* **The task**
Report all lines from the entries below in which "merge" appears.

(Document images with source code)
━━━━━━━━━━━━━━━━━━━━━━━━━━━━━━

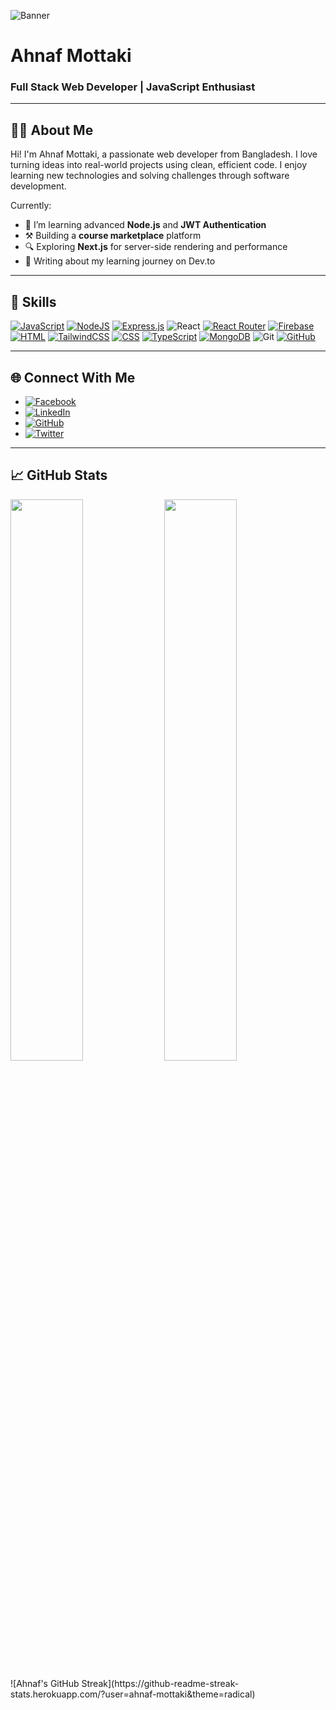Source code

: ![Banner](https://your-image-link.com/banner.png)

# Ahnaf Mottaki
### Full Stack Web Developer | JavaScript Enthusiast

---

## 🧑‍💻 About Me

Hi! I'm Ahnaf Mottaki, a passionate web developer from Bangladesh. I love turning ideas into real-world projects using clean, efficient code. I enjoy learning new technologies and solving challenges through software development.

Currently:
- 🌱 I’m learning advanced **Node.js** and **JWT Authentication**
- ⚒️ Building a **course marketplace** platform
- 🔍 Exploring **Next.js** for server-side rendering and performance
- 💬 Writing about my learning journey on Dev.to

---

## 🚀 Skills
[![JavaScript](https://img.shields.io/badge/JavaScript-F7DF1E?logo=javascript&logoColor=000)](#)
[![NodeJS](https://img.shields.io/badge/Node.js-6DA55F?logo=node.js&logoColor=white)](#)
[![Express.js](https://img.shields.io/badge/Express.js-%23404d59.svg?logo=express&logoColor=%2361DAFB)](#)
![React](https://img.shields.io/badge/-React-black?style=flat-square&logo=react)
[![React Router](https://img.shields.io/badge/React_Router-CA4245?logo=react-router&logoColor=white)](#)
[![Firebase](https://img.shields.io/badge/Firebase-039BE5?logo=Firebase&logoColor=white)](#)
[![HTML](https://img.shields.io/badge/HTML-%23E34F26.svg?logo=html5&logoColor=white)](#)
[![TailwindCSS](https://img.shields.io/badge/Tailwind%20CSS-%2338B2AC.svg?logo=tailwind-css&logoColor=white)](#)
[![CSS](https://img.shields.io/badge/CSS-639?logo=css&logoColor=fff)](#)
[![TypeScript](https://img.shields.io/badge/TypeScript-3178C6?logo=typescript&logoColor=fff)](#)
[![MongoDB](https://img.shields.io/badge/MongoDB-%234ea94b.svg?logo=mongodb&logoColor=white)](#)
![Git](https://img.shields.io/badge/-Git-black?style=flat-square&logo=git)
[![GitHub](https://img.shields.io/badge/GitHub-%23121011.svg?logo=github&logoColor=white)](#)



---

## 🌐 Connect With Me
- [![Facebook](https://img.shields.io/badge/Facebook-%231877F2.svg?logo=Facebook&logoColor=white)](https://facebook.com)
- [![LinkedIn](https://custom-icon-badges.demolab.com/badge/LinkedIn-0A66C2?logo=linkedin-white&logoColor=fff)](https://www.linkedin.com/checkpoint/lg/login?trk=hb_signin)
- [![GitHub](https://img.shields.io/badge/GitHub-%23121011.svg?logo=github&logoColor=white)](https://github.com/FreeCodeJunction)
- [![Twitter](https://img.shields.io/badge/X-%23000000.svg?logo=X&logoColor=white)](https://x.com/?lang=en)

---

## 📈 GitHub Stats

<p align="left">
  <img width="48%" src="https://github-readme-stats.vercel.app/api?username=ahnafmuttaque&show_icons=true" />
  <img width="48%" src="https://github-readme-stats.vercel.app/api/top-langs/?username=ahnafmuttaque&show_icons=true" />
</p>

<p align="left">
  ![Ahnaf's GitHub Streak](https://github-readme-streak-stats.herokuapp.com/?user=ahnaf-mottaki&theme=radical)
</p>
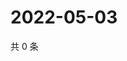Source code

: # 2022-05-03

共 0 条

<!-- BEGIN WEIBO -->
<!-- 最后更新时间 Tue May 03 2022 03:18:40 GMT+0800 (China Standard Time) -->

<!-- END WEIBO -->
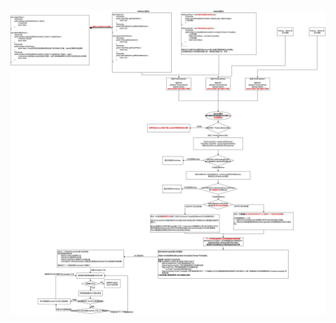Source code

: ![Aop功能接口执行逻辑](https://github.com/chenxuzhang/note/blob/main/Spring/aop/%E5%9B%BE%E7%89%87/Aop%E5%8A%9F%E8%83%BD%E6%8E%A5%E5%8F%A3%E6%89%A7%E8%A1%8C%E9%80%BB%E8%BE%91.jpg)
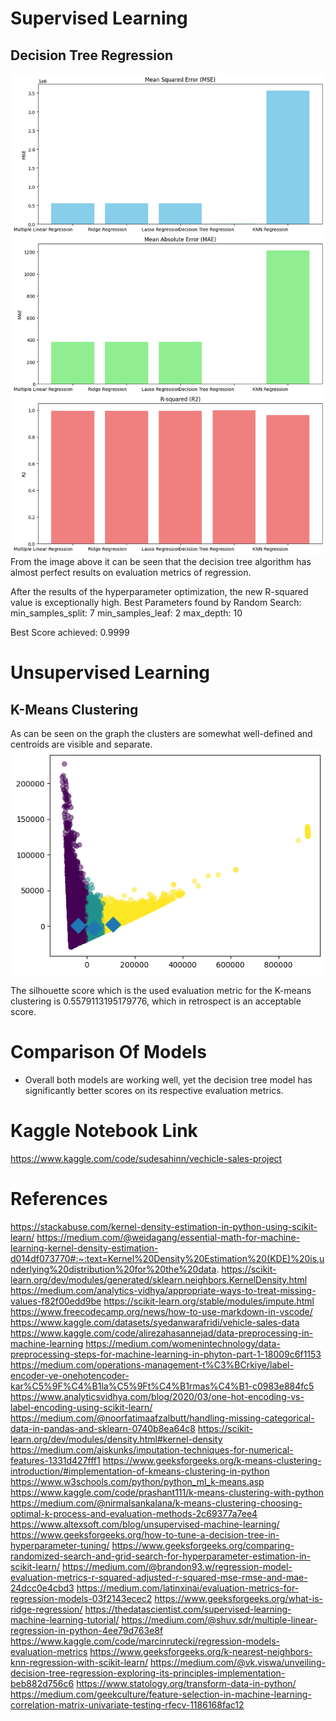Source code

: # Supervised Learning
## Decision Tree Regression
![alt text](image-1.png)
From the image above it can be seen that the decision tree algorithm has almost perfect results on evaluation metrics of regression.

After the results of the hyperparameter optimization, the new R-squared value is exceptionally high. 
Best Parameters found by Random Search:
 min_samples_split: 7
 min_samples_leaf: 2
 max_depth: 10

Best Score achieved: 0.9999

# Unsupervised Learning
## K-Means Clustering
As can be seen on the graph the clusters are somewhat well-defined and centroids are visible and separate.
![alt text](image.png)

The silhouette score which is the used evaluation metric for the K-means clustering is 0.5579113195179776, which in retrospect is an acceptable score.


# Comparison Of Models
- Overall both models are working well, yet the decision tree model has significantly better scores on its respective evaluation metrics.

# Kaggle Notebook Link
https://www.kaggle.com/code/sudesahinn/vechicle-sales-project


# References
https://stackabuse.com/kernel-density-estimation-in-python-using-scikit-learn/
https://medium.com/@weidagang/essential-math-for-machine-learning-kernel-density-estimation-d014df073770#:~:text=Kernel%20Density%20Estimation%20(KDE)%20is,underlying%20distribution%20for%20the%20data.
https://scikit-learn.org/dev/modules/generated/sklearn.neighbors.KernelDensity.html
https://medium.com/analytics-vidhya/appropriate-ways-to-treat-missing-values-f82f00edd9be
https://scikit-learn.org/stable/modules/impute.html
https://www.freecodecamp.org/news/how-to-use-markdown-in-vscode/
https://www.kaggle.com/datasets/syedanwarafridi/vehicle-sales-data
https://www.kaggle.com/code/alirezahasannejad/data-preprocessing-in-machine-learning
https://medium.com/womenintechnology/data-preprocessing-steps-for-machine-learning-in-phyton-part-1-18009c6f1153
https://medium.com/operations-management-t%C3%BCrkiye/label-encoder-ve-onehotencoder-kar%C5%9F%C4%B1la%C5%9Ft%C4%B1rmas%C4%B1-c0983e884fc5
https://www.analyticsvidhya.com/blog/2020/03/one-hot-encoding-vs-label-encoding-using-scikit-learn/
https://medium.com/@noorfatimaafzalbutt/handling-missing-categorical-data-in-pandas-and-sklearn-0740b8ea64c8
https://scikit-learn.org/dev/modules/density.html#kernel-density
https://medium.com/aiskunks/imputation-techniques-for-numerical-features-1331d427fff1
https://www.geeksforgeeks.org/k-means-clustering-introduction/#implementation-of-kmeans-clustering-in-python
https://www.w3schools.com/python/python_ml_k-means.asp
https://www.kaggle.com/code/prashant111/k-means-clustering-with-python
https://medium.com/@nirmalsankalana/k-means-clustering-choosing-optimal-k-process-and-evaluation-methods-2c69377a7ee4
https://www.altexsoft.com/blog/unsupervised-machine-learning/
https://www.geeksforgeeks.org/how-to-tune-a-decision-tree-in-hyperparameter-tuning/
https://www.geeksforgeeks.org/comparing-randomized-search-and-grid-search-for-hyperparameter-estimation-in-scikit-learn/
https://medium.com/@brandon93.w/regression-model-evaluation-metrics-r-squared-adjusted-r-squared-mse-rmse-and-mae-24dcc0e4cbd3
https://medium.com/latinxinai/evaluation-metrics-for-regression-models-03f2143ecec2
https://www.geeksforgeeks.org/what-is-ridge-regression/
https://thedatascientist.com/supervised-learning-machine-learning-tutorial/
https://medium.com/@shuv.sdr/multiple-linear-regression-in-python-4ee79d763e8f
https://www.kaggle.com/code/marcinrutecki/regression-models-evaluation-metrics
https://www.geeksforgeeks.org/k-nearest-neighbors-knn-regression-with-scikit-learn/
https://medium.com/@vk.viswa/unveiling-decision-tree-regression-exploring-its-principles-implementation-beb882d756c6
https://www.statology.org/transform-data-in-python/
https://medium.com/geekculture/feature-selection-in-machine-learning-correlation-matrix-univariate-testing-rfecv-1186168fac12
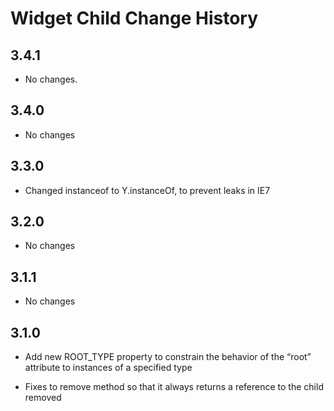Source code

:Widget Child Change History
===========================

3.4.1
-----

-   No changes.

3.4.0
-----

-   No changes

3.3.0
-----

-   Changed instanceof to Y.instanceOf, to prevent leaks in IE7

3.2.0
-----

-   No changes

3.1.1
-----

-   No changes

3.1.0
-----

-   Add new ROOT\_TYPE property to constrain the behavior of the “root” attribute to instances of a specified type

-   Fixes to remove method so that it always returns a reference to the child removed
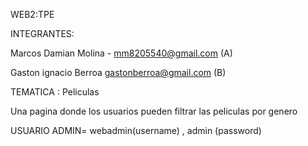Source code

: WEB2:TPE

INTEGRANTES:

Marcos Damian Molina - mm8205540@gmail.com (A)

Gaston ignacio Berroa
gastonberroa@gmail.com (B)

TEMATICA : Peliculas

Una pagina donde los usuarios pueden filtrar las peliculas por genero

USUARIO ADMIN= webadmin(username) , admin (password)
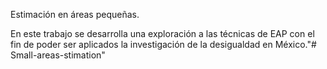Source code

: Estimación en áreas pequeñas.

En este trabajo se desarrolla una exploración a las técnicas de EAP 
con el fin de poder ser aplicados la investigación de la desigualdad en México."# Small-areas-stimation" 
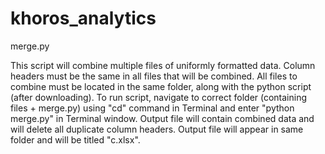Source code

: # khoros_analytics

merge.py

  This script will combine multiple files of uniformly formatted data.
  Column headers must be the same in all files that will be combined.
  All files to combine must be located in the same folder, along with the python script (after downloading).
  To run script, navigate to correct folder (containing files + merge.py) using "cd" command in Terminal and enter "python merge.py" in Terminal window.
  Output file will contain combined data and will delete all duplicate column headers.
  Output file will appear in same folder and will be titled "c.xlsx".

━━━━━━━━━━━━━━━━━━━━━━━━━━━━━━

* **Task output**
merge.py
  To run script, navigate to correct folder (containing files + merge.py) using "cd" command in Terminal and enter "python merge.py" in Terminal window.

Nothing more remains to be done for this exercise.